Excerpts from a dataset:
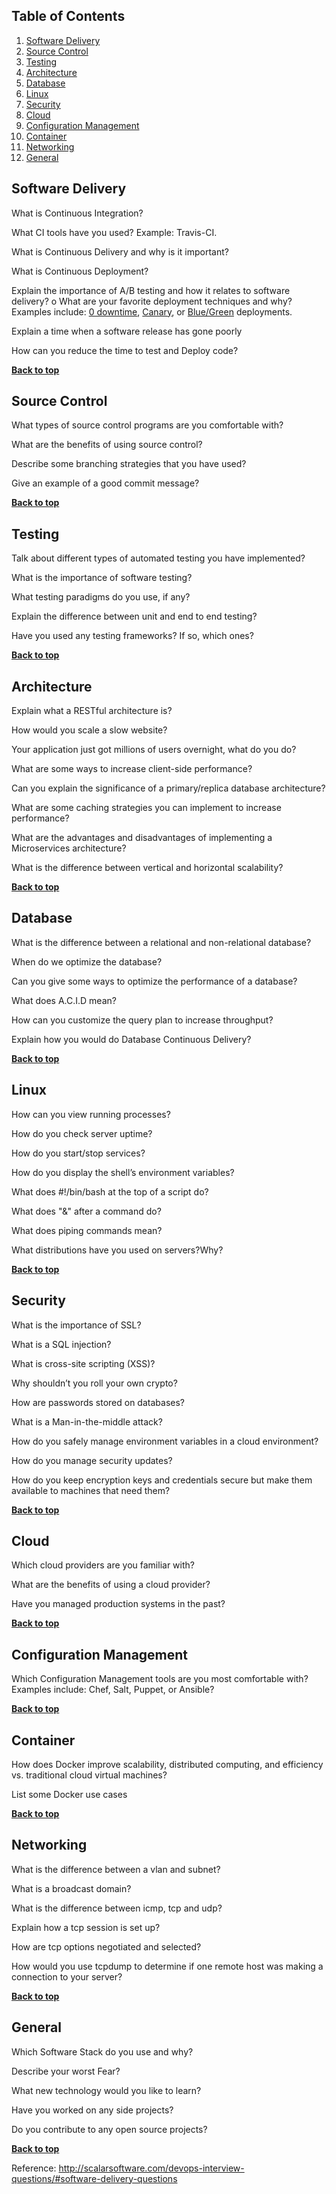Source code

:## Table of Contents

1. [Software Delivery](#software-delivery)
1. [Source Control](#source-control)
1. [Testing](#testing)
1. [Architecture](#architecture)
1. [Database](#database)
1. [Linux](#linux)
1. [Security](#security)
1. [Cloud](#cloud)
1. [Configuration Management](#configuration-management)
1. [Container](#container)
1. [Networking](#networking)
1. [General](#general)

## Software Delivery

What is Continuous Integration?

What CI tools have you used? Example: Travis-CI.

What is Continuous Delivery and why is it important?

What is Continuous Deployment?

Explain the importance of A/B testing and how it relates to software delivery?
o
What are your favorite deployment techniques and why? Examples include: [0 downtime](http://www.ebaytechblog.com/2013/11/21/zero-downtime-instant-deployment-and-rollback/), [Canary](http://martinfowler.com/bliki/CanaryRelease.html), or [Blue/Green](http://martinfowler.com/bliki/BlueGreenDeployment.html) deployments.

Explain a time when a software release has gone poorly

How can you reduce the time to test and Deploy code?

**[Back to top](#table-of-contents)**

## Source Control

What types of source control programs are you comfortable with?

What are the benefits of using source control?

Describe some branching strategies that you have used?

Give an example of a good commit message?

**[Back to top](#table-of-contents)**

## Testing

Talk about different types of automated testing you have implemented?

What is the importance of software testing?

What testing paradigms do you use, if any?

Explain the difference between unit and end to end testing?

Have you used any testing frameworks? If so, which ones?

**[Back to top](#table-of-contents)**

## Architecture

Explain what a RESTful architecture is?

How would you scale a slow website?

Your application just got millions of users overnight, what do you do?

What are some ways to increase client-side performance?

Can you explain the significance of a primary/replica database architecture?

What are some caching strategies you can implement to increase performance?

What are the advantages and disadvantages of implementing a Microservices architecture?

What is the difference between vertical and horizontal scalability?

**[Back to top](#table-of-contents)**

## Database

What is the difference between a relational and non-relational database?

When do we optimize the database?

Can you give some ways to optimize the performance of a database?

What does A.C.I.D mean?

How can you customize the query plan to increase throughput?

Explain how you would do Database Continuous Delivery?

**[Back to top](#table-of-contents)**

## Linux

How can you view running processes?

How do you check server uptime?

How do you start/stop services?

How do you display the shell’s environment variables?

What does #!/bin/bash at the top of a script do?

What does "&" after a command do?

What does piping commands mean?

What distributions have you used on servers?Why?

**[Back to top](#table-of-contents)**

## Security 

What is the importance of SSL?

What is a SQL injection?

What is cross-site scripting (XSS)?

Why shouldn’t you roll your own crypto?

How are passwords stored on databases?

What is a Man-in-the-middle attack?

How do you safely manage environment variables in a cloud environment?

How do you manage security updates?

How do you keep encryption keys and credentials secure but make them available to machines that need them?

**[Back to top](#table-of-contents)**

## Cloud

Which cloud providers are you familiar with?

What are the benefits of using a cloud provider?

Have you managed production systems in the past?

**[Back to top](#table-of-contents)**

## Configuration Management

Which Configuration Management tools are you most comfortable with? Examples include: Chef, Salt, Puppet, or Ansible?

**[Back to top](#table-of-contents)**

## Container

How does Docker improve scalability, distributed computing, and efficiency vs. traditional cloud virtual machines?

List some Docker use cases

**[Back to top](#table-of-contents)**

## Networking

What is the difference between a vlan and subnet?

What is a broadcast domain?

What is the difference between icmp, tcp and udp?

Explain how a tcp session is set up?

How are tcp options negotiated and selected?

How would you use tcpdump to determine if one remote host was making a connection to your server?

**[Back to top](#table-of-contents)**

## General

Which Software Stack do you use and why?

Describe your worst Fear?

What new technology would you like to learn?

Have you worked on any side projects?

Do you contribute to any open source projects?

**[Back to top](#table-of-contents)**


Reference: http://scalarsoftware.com/devops-interview-questions/#software-delivery-questions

#### Activity
Report each line of the entries where the word "importance" occurs.

#### Exercise solution
Explain the importance of A/B testing and how it relates to software delivery?
What is the importance of software testing?
What is the importance of SSL?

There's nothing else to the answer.